To the man who could bide his time the crowd presented a gap here and a gap there, and I slipped into this place and slipped into that place, and presently had a front row view of what was going forward. The Liffey held us in check. It was a high tide, and the wind sent the wave-tops into the air in spray. A quay was on the farther side, and rising beyond, the lovely building of the Customs House, that morning doomed to death and now in the agony. “Sure, and it’s the clock is still going, God save us,” said a lady on my left.
He goes on to say:
Upon the face of the building firemen were at work, pigmy people of no consequence beside the statue, who nevertheless seemed to be making a last stand like warriors driven to the corners of their country.
For the wind blew steadily, and every now and then sprang upon the great stone building in a squall, and the tops of the waves which held us where we were, would fly off in spray. And the fiery heart of the building would glow and redden and become fiercer, and the firemen would doubly toil at the hose, which looked like the dead body of some great sea-serpent lately come out of the river. Their backs would bend, and it would come after them ever so unwillingly. And other firemen, creeping about the grey face of the building upon their ladders, would peer at the molten heart through some gaping window, and direct tons of water within. And then the wind would sigh and fall again, and the water roaring down upon some outwork of the conflagration would batter it to death; and a new wind springing up would blow like a giant’s bellows upon the quenched sparks, blow a new fury of destruction into them, and they would leap up again.

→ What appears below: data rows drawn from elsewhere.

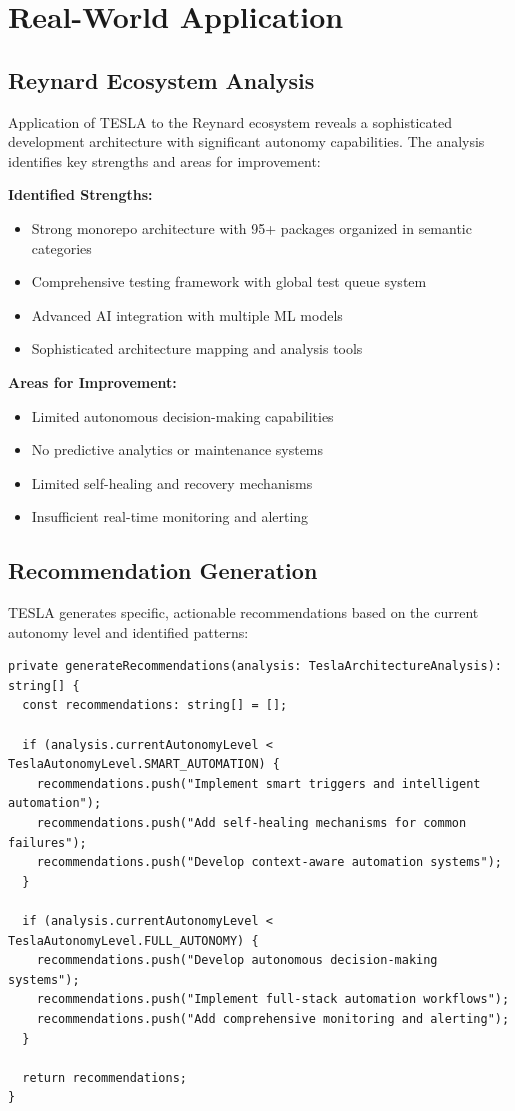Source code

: \documentclass[10pt]{article}
\begin{document}
\section{Real-World Application}

\subsection{Reynard Ecosystem Analysis}

Application of TESLA to the Reynard ecosystem reveals a sophisticated development architecture with significant autonomy capabilities. The analysis identifies key strengths and areas for improvement:

\textbf{Identified Strengths:}
\begin{itemize}
    \item Strong monorepo architecture with 95+ packages organized in semantic categories
    \item Comprehensive testing framework with global test queue system
    \item Advanced AI integration with multiple ML models
    \item Sophisticated architecture mapping and analysis tools
\end{itemize}

\textbf{Areas for Improvement:}
\begin{itemize}
    \item Limited autonomous decision-making capabilities
    \item No predictive analytics or maintenance systems
    \item Limited self-healing and recovery mechanisms
    \item Insufficient real-time monitoring and alerting
\end{itemize}

\subsection{Recommendation Generation}

TESLA generates specific, actionable recommendations based on the current autonomy level and identified patterns:

\begin{lstlisting}[caption={TESLA Recommendation Engine}]
private generateRecommendations(analysis: TeslaArchitectureAnalysis): string[] {
  const recommendations: string[] = [];
  
  if (analysis.currentAutonomyLevel < TeslaAutonomyLevel.SMART_AUTOMATION) {
    recommendations.push("Implement smart triggers and intelligent automation");
    recommendations.push("Add self-healing mechanisms for common failures");
    recommendations.push("Develop context-aware automation systems");
  }
  
  if (analysis.currentAutonomyLevel < TeslaAutonomyLevel.FULL_AUTONOMY) {
    recommendations.push("Develop autonomous decision-making systems");
    recommendations.push("Implement full-stack automation workflows");
    recommendations.push("Add comprehensive monitoring and alerting");
  }
  
  return recommendations;
}
\end{lstlisting}
\end{document}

“Och, it’s a grander sight than the Post Office in Easter week.” ” It is, it is.”
He also records returning to the site on the following day:
“I departed before very long, vanquished. The clock was still going at the time ; but it had stopped before next morning. The following afternoon I was down that way again when the dome, which seemed to be supporting the statue of Commerce, capitulated. The flames pushed through its joints, like the edges of some starving tongue thrusting up from within; it crumpled, it palpitated, it curled in agony, it disappeared. But the statue stood, defying the lust of the great crowd gathered to see it crash down to the pavement, and was standing
high over the wreckage after the last spark had been quenched.”
Despite the flowery writing style & occasionally displaying some fairly strong class prejudices – not uncommon in books of this time – it manages to remain fairly even handed in its account of the perceived rights & wrongs on both sides.
The book is particularly strong in its description of the general uncertainty & atmosphere on the streets of Dublin with vivid descriptions of Auxy tenders speeding through the streets and the huge level of civilian searches that were undertaken. The frequency with which such searches were used as an opportunity to rob civilians is also highlighted.
The authors resided in a flat near St Stephen’s Green, where Mabel, the wife of Desmond Fitzgerald, also lived with her baby son (Fergus) while her husband was on the run. On one occasion when Desmond visited the house, it was raided and he was arrested. His wife’s first thought was the need to go to the Newspapers quickly and have the arrest published as this was seen as the best insurance against any ‘accidents’ befalling her husband while in custody.
There are some interesting insights into the fear felt by many of the British forces in dealing with an enemy they couldn’t see and the stresses and strains that the conflict had on both sides. “What I notice most about our boys is the way they have aged,” Mrs. Desmond Fitzgerald said to me. “Some of them, who were quite young men at the Rising four years ago, walk and talk like middle-aged men.”
Another notable occupant of the house was Darrell Figgis (the landlady had strong Republican sympathies!). While outside the brief of this blog, a review of his sometimes controversial & ultimately sad tale seems long overdue.
A further interesting section of the book relates to the arrest of Sydney following another raid on the house where some ammunition was found in the landlady’s bedroom. He was held for three days in Dublin Castle and both of the authors’ experiences during this time again provide a good insight to the period.
The book is long out of print, but a free downloadable version is available. Despite the stated prejudices & occasional lapse into overly flowery language, for anyone interested in a contemporaneous account of the time, it is strongly recommended.